## TASK REQUIREMENTS
Which lines below hold the word "должно"? Report each one.

───── RECORDS TO USE

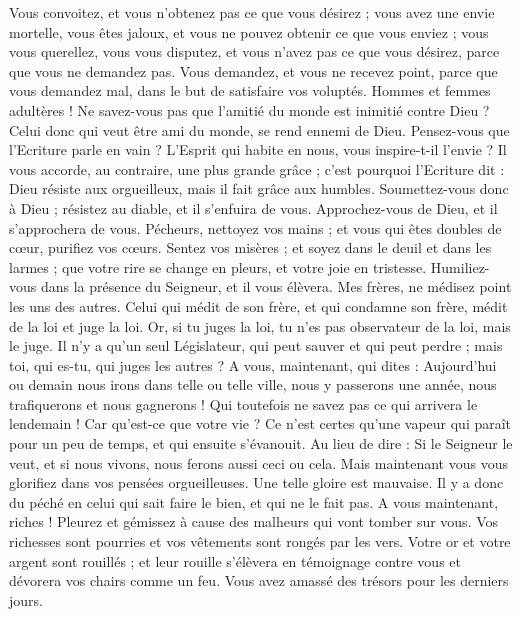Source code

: \begin{multicols}{2}
Vous convoitez, et vous n'obtenez pas ce que vous désirez ; vous avez une envie mortelle, vous êtes jaloux, et vous ne pouvez obtenir ce que vous enviez ; vous vous querellez, vous vous disputez, et vous n'avez pas ce que vous désirez, parce que vous ne demandez pas.
Vous demandez, et vous ne recevez point, parce que vous demandez mal, dans le but de satisfaire vos voluptés.
Hommes et femmes adultères ! Ne savez-vous pas que l'amitié du monde est inimitié contre Dieu ? Celui donc qui veut être ami du monde, se rend ennemi de Dieu.
Pensez-vous que l'Ecriture parle en vain ? L'Esprit qui habite en nous, vous inspire-t-il l'envie ?
Il vous accorde, au contraire, une plus grande grâce ; c'est pourquoi l'Ecriture dit : Dieu résiste aux orgueilleux, mais il fait grâce aux humbles.
Soumettez-vous donc à Dieu ; résistez au diable, et il s'enfuira de vous.
Approchez-vous de Dieu, et il s'approchera de vous. Pécheurs, nettoyez vos mains ; et vous qui êtes doubles de cœur, purifiez vos cœurs.
Sentez vos misères ; et soyez dans le deuil et dans les larmes ; que votre rire se change en pleurs, et votre joie en tristesse.
Humiliez-vous dans la présence du Seigneur, et il vous élèvera.
Mes frères, ne médisez point les uns des autres. Celui qui médit de son frère, et qui condamne son frère, médit de la loi et juge la loi. Or, si tu juges la loi, tu n'es pas observateur de la loi, mais le juge.
Il n'y a qu'un seul Législateur, qui peut sauver et qui peut perdre ; mais toi, qui es-tu, qui juges les autres ?
A vous, maintenant, qui dites : Aujourd'hui ou demain nous irons dans telle ou telle ville, nous y passerons une année, nous trafiquerons et nous gagnerons !
Qui toutefois ne savez pas ce qui arrivera le lendemain ! Car qu'est-ce que votre vie ? Ce n'est certes qu'une vapeur qui paraît pour un peu de temps, et qui ensuite s'évanouit.
Au lieu de dire : Si le Seigneur le veut, et si nous vivons, nous ferons aussi ceci ou cela.
Mais maintenant vous vous glorifiez dans vos pensées orgueilleuses. Une telle gloire est mauvaise.
Il y a donc du péché en celui qui sait faire le bien, et qui ne le fait pas.
\VerseOne{}A vous maintenant, riches ! Pleurez et gémissez à cause des malheurs qui vont tomber sur vous.
Vos richesses sont pourries et vos vêtements sont rongés par les vers.
Votre or et votre argent sont rouillés ; et leur rouille s'élèvera en témoignage contre vous et dévorera vos chairs comme un feu. Vous avez amassé des trésors pour les derniers jours.

\end{multicols}
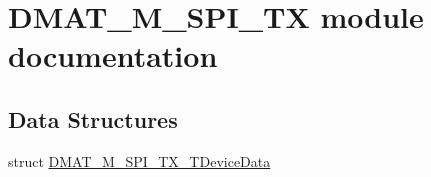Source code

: \hypertarget{group___d_m_a_t___m___s_p_i___t_x__module}{\section{D\-M\-A\-T\-\_\-\-M\-\_\-\-S\-P\-I\-\_\-\-T\-X module documentation}
\label{group___d_m_a_t___m___s_p_i___t_x__module}
}
\subsection*{Data Structures}
\begin{DoxyCompactItemize}
\item 
struct \hyperlink{struct_d_m_a_t___m___s_p_i___t_x___t_device_data}{D\-M\-A\-T\-\_\-\-M\-\_\-\-S\-P\-I\-\_\-\-T\-X\-\_\-\-T\-Device\-Data}
\end{DoxyCompactItemize}
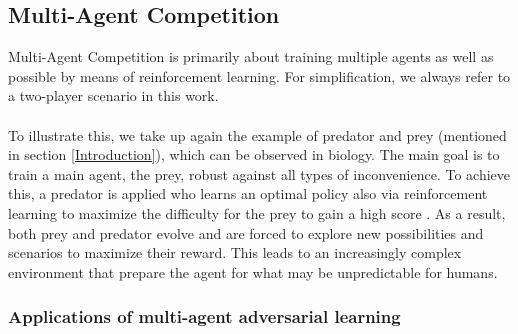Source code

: \subsection{Multi-Agent Competition}
\label{multiagent}
Multi-Agent Competition is primarily about training multiple agents as well as possible by means of reinforcement learning. For simplification, we always refer to a two-player scenario in this work.\\
\\
To illustrate this, we take up again the example of predator and prey (mentioned in section \ref{Introduction}), which can be observed in biology.
The main goal is to train a main agent, the prey, robust against all types of inconvenience.
To achieve this, a predator is applied who learns an optimal policy also via reinforcement learning to maximize the difficulty for the prey to gain a high score \cite{robustPinto2017Mar}. As a result, both prey and predator evolve and are forced to explore new possibilities and scenarios to maximize their reward. This leads to an increasingly complex environment that prepare the agent for what may be unpredictable for humans.

\subsubsection{Applications of multi-agent adversarial learning}
\label{appl_train}

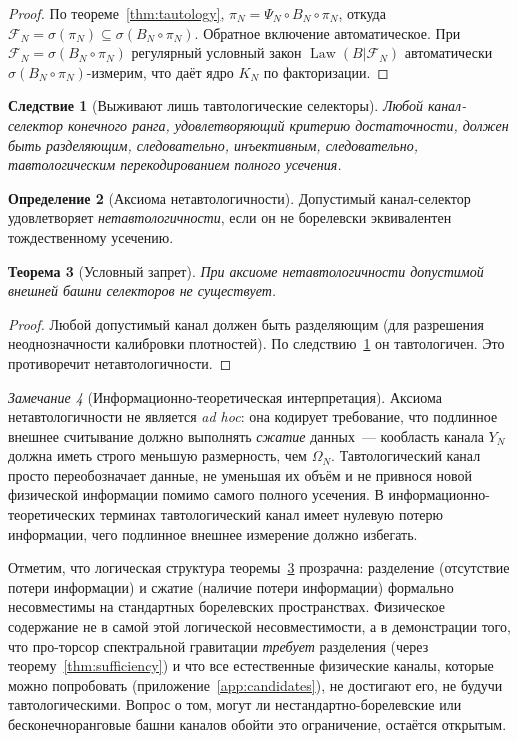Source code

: \documentclass[12pt,a4paper]{article}
\theoremstyle{plain}
\newtheorem{theorem}{Теорема}[section]
\newtheorem{corollary}[theorem]{Следствие}
\theoremstyle{definition}
\newtheorem{definition}[theorem]{Определение}
\theoremstyle{remark}
\newtheorem{remark}[theorem]{Замечание}
\newcommand{\cF}{\mathcal{F}}
\newcommand{\Law}{\operatorname{Law}}
\begin{document}
\begin{proof}
По теореме~\ref{thm:tautology},
$\pi_N = \Psi_N\circ B_N\circ\pi_N$, откуда
$\cF_N = \sigma(\pi_N) \subseteq \sigma(B_N\circ\pi_N)$.
Обратное включение автоматическое.  При
$\cF_N = \sigma(B_N\circ\pi_N)$ регулярный условный закон
$\Law(B|\cF_N)$ автоматически
$\sigma(B_N\circ\pi_N)$-измерим, что даёт ядро $K_N$
по факторизации.
\end{proof}

\begin{corollary}[Выживают лишь тавтологические селекторы]
\label{cor:tautological}
Любой канал-селектор конечного ранга, удовлетворяющий критерию
достаточности, должен быть разделяющим, следовательно, инъективным,
следовательно, тавтологическим перекодированием полного усечения.
\end{corollary}

\begin{definition}[Аксиома нетавтологичности]
\label{def:NT}
Допустимый канал-селектор удовлетворяет \emph{нетавтологичности},
если он не борелевски эквивалентен тождественному усечению.
\end{definition}

\begin{theorem}[Условный запрет]
\label{thm:conditional-nogo}
При аксиоме нетавтологичности допустимой внешней башни селекторов
не существует.
\end{theorem}

\begin{proof}
Любой допустимый канал должен быть разделяющим (для разрешения
неоднозначности калибровки плотностей).  По
следствию~\ref{cor:tautological} он тавтологичен.  Это
противоречит нетавтологичности.
\end{proof}

\begin{remark}[Информационно-теоретическая интерпретация]
\label{rem:NT-motivation}
Аксиома нетавтологичности не является \emph{ad hoc}: она
кодирует требование, что подлинное внешнее считывание должно
выполнять \emph{сжатие} данных~--- кообласть канала $Y_N$
должна иметь строго меньшую размерность, чем $\Omega_N$.
Тавтологический канал просто переобозначает данные, не уменьшая
их объём и не привнося новой физической информации помимо самого
полного усечения.  В информационно-теоретических терминах
тавтологический канал имеет нулевую потерю информации, чего
подлинное внешнее измерение должно избегать.

Отметим, что логическая структура теоремы~\ref{thm:conditional-nogo}
прозрачна: разделение (отсутствие потери информации) и сжатие
(наличие потери информации) формально несовместимы на стандартных
борелевских пространствах.  Физическое содержание не в самой
этой логической несовместимости, а в демонстрации того, что
про-торсор спектральной гравитации \emph{требует} разделения
(через теорему~\ref{thm:sufficiency}) и что все естественные
физические каналы, которые можно попробовать
(приложение~\ref{app:candidates}), не достигают его, не будучи
тавтологическими.  Вопрос о том, могут ли нестандартно-борелевские
или бесконечноранговые башни каналов обойти это ограничение,
остаётся открытым.
\end{remark}
\end{document}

──────────

## RESPONSE BELOW
кодирует требование, что подлинное внешнее считывание должно
подлинное внешнее измерение должно избегать.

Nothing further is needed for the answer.